> **Task goal**
Where a line of the entries holds the string "your", copy that line.

(Source texts of formatted documents)
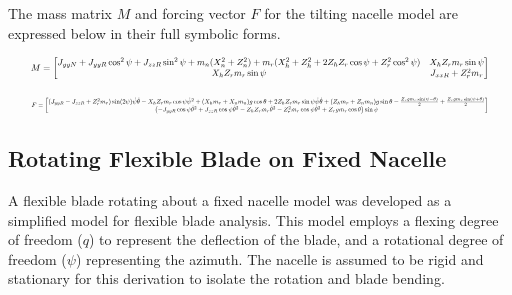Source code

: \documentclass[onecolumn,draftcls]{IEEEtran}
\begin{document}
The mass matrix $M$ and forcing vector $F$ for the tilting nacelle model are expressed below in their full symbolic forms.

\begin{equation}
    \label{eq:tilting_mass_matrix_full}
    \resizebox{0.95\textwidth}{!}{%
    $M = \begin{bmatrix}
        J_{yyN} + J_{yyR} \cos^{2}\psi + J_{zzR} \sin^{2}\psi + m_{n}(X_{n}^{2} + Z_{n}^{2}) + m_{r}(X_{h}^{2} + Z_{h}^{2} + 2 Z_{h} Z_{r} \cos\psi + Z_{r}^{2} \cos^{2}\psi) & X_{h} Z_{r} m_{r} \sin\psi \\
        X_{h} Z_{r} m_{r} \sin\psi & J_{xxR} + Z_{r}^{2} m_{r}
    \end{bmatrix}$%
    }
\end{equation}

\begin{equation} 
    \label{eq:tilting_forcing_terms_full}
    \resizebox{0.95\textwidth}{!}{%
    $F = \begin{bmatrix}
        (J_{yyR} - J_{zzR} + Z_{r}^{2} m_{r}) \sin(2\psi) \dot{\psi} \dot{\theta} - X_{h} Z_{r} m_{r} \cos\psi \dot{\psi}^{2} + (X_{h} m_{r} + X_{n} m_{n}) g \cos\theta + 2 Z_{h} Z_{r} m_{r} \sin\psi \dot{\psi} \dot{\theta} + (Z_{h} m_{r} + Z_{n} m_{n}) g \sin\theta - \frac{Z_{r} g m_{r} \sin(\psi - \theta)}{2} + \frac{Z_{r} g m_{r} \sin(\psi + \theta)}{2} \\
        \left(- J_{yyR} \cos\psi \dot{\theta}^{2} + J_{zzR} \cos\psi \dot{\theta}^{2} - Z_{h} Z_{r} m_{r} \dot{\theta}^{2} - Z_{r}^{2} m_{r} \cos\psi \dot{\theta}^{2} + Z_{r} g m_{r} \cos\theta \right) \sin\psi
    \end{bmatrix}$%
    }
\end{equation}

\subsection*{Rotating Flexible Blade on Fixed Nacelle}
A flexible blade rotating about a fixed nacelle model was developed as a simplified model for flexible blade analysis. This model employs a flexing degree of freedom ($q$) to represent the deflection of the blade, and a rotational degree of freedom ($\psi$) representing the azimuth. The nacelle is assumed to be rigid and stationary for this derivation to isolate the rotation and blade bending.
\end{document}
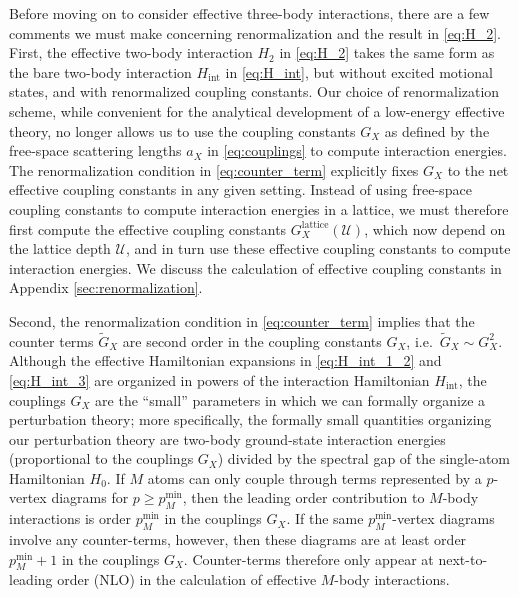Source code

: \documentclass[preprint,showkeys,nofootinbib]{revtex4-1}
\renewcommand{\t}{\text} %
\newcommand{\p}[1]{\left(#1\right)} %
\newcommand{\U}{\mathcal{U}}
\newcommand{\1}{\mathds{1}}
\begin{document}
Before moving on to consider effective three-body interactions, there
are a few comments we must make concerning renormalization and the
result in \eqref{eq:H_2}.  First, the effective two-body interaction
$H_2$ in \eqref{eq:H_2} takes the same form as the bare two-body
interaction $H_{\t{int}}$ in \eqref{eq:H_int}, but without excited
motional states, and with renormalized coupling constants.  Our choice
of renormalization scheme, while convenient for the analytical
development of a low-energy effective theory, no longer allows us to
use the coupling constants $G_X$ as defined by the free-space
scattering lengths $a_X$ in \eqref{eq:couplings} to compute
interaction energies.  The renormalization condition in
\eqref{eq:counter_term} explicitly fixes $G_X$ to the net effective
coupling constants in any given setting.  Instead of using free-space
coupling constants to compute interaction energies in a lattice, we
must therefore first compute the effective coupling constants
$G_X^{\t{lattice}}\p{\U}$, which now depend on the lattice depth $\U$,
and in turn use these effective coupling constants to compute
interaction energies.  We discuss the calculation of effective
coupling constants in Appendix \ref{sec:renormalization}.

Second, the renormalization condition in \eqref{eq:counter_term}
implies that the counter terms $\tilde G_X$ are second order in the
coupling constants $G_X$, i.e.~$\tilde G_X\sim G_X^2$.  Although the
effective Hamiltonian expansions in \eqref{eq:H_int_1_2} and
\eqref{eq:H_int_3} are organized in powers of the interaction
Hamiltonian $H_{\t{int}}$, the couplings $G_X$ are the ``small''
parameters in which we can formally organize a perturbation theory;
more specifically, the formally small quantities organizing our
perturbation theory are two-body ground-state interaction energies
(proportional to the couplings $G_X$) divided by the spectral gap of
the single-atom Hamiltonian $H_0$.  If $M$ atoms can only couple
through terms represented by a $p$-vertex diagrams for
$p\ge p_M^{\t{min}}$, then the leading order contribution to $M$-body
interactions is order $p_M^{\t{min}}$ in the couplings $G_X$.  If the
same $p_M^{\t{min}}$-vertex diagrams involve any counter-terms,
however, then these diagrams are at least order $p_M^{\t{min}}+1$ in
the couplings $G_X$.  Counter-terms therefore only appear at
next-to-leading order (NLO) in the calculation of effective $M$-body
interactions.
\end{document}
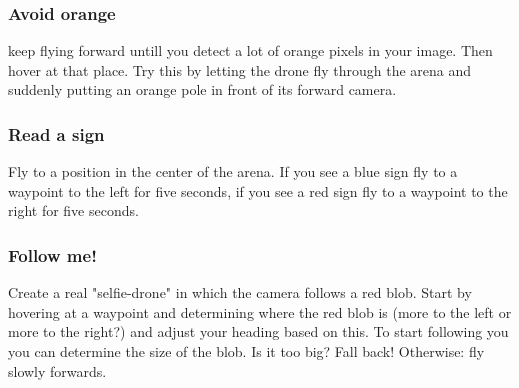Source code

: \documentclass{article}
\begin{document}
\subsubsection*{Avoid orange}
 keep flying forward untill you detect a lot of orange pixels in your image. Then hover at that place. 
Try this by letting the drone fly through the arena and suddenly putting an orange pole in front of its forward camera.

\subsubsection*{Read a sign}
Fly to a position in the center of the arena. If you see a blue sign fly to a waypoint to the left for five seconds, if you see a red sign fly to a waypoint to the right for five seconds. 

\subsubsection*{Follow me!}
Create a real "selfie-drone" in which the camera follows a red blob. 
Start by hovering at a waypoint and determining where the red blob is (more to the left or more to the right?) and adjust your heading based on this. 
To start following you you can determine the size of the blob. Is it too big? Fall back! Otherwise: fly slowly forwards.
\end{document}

> **Exercise output**
 keep flying forward untill you detect a lot of orange pixels in your image. Then hover at that place. 
Start by hovering at a waypoint and determining where the red blob is (more to the left or more to the right?) and adjust your heading based on this. 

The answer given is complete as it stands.